Reputation: 21047
I'm working with a dataset for which I need to generate daily rows for each Id.
Currently, I'm doing something like this:
library(tidyverse)
# Minimal dataset
my_data <- tibble(
id = 1:5,
start_date = lubridate::date(c("2018-01-03", "2018-4-12", "2018-12-20",
"2019-03-31", "2019-12-01")))
# A dataframe with dates starting with the minimum 'start_date' from my data
# until a predefined calculation date
calc_date <- lubridate::date("2020-01-31")

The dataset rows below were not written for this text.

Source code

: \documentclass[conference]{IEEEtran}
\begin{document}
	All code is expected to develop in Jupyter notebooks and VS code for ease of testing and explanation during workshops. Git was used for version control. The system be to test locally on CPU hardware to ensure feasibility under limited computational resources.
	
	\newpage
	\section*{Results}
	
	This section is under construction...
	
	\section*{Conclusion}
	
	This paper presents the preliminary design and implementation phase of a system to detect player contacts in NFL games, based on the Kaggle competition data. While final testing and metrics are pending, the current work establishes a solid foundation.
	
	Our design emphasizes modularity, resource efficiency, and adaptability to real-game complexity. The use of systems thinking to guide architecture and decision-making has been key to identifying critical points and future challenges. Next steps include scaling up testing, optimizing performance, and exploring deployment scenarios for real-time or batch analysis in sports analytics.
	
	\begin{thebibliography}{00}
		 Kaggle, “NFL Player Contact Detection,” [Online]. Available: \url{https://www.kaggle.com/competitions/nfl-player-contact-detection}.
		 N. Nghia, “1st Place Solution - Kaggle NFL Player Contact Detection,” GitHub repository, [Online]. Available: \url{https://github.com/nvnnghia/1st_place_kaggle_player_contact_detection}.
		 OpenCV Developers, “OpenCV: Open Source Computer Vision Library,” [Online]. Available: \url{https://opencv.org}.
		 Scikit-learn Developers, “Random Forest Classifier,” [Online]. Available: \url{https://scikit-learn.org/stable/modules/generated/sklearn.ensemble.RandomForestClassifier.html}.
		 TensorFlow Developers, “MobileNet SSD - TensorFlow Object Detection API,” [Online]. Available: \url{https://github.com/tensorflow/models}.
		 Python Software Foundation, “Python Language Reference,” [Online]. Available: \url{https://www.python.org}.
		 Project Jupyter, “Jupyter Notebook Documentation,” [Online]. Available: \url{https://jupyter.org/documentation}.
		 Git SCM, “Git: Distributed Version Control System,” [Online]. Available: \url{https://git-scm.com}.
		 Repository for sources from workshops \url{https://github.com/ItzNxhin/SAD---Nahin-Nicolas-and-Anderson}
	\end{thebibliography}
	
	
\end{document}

df_temp <- tibble(d = seq(min(my_data$start_date), calc_date, by="1 day"))
# Here I create the dataframe I need:
# For each id in 'my_data', I need a row for each day starting at 'start_date'
df <- my_data %>%
mutate(.dummy = 1L) %>%
full_join(df_temp %>% mutate(.dummy = 1L), by = '.dummy') %>%
select(-.dummy) %>%
filter(d >= start_date)
Although this works, I have the feeling that it's super inefficient, because of the full join: In this example, the length of the 'df_temp' dataframe is 759 rows, so first I will create 3795 rows and then I'll perform a filter that will keep only 2196 rows. I know this is a "toy" example, but I'll need to perform this task for a dataframe containing more than 5,000 Ids, so things might become very big.
Is there a way to create only the needed rows, instead of performing this full join? I'd like to use a "dplyr-ish" solution, if possible.
Upvotes: 1
Views: 59
Reputation: 887118
One option is non-equi join with data.table
library(data.table)
setDT(df_temp)
setDT(my_data)[df_temp, .(id, d = d, start_date),
on = .(start_date <= d), allow.cartesian = TRUE]
Upvotes: 2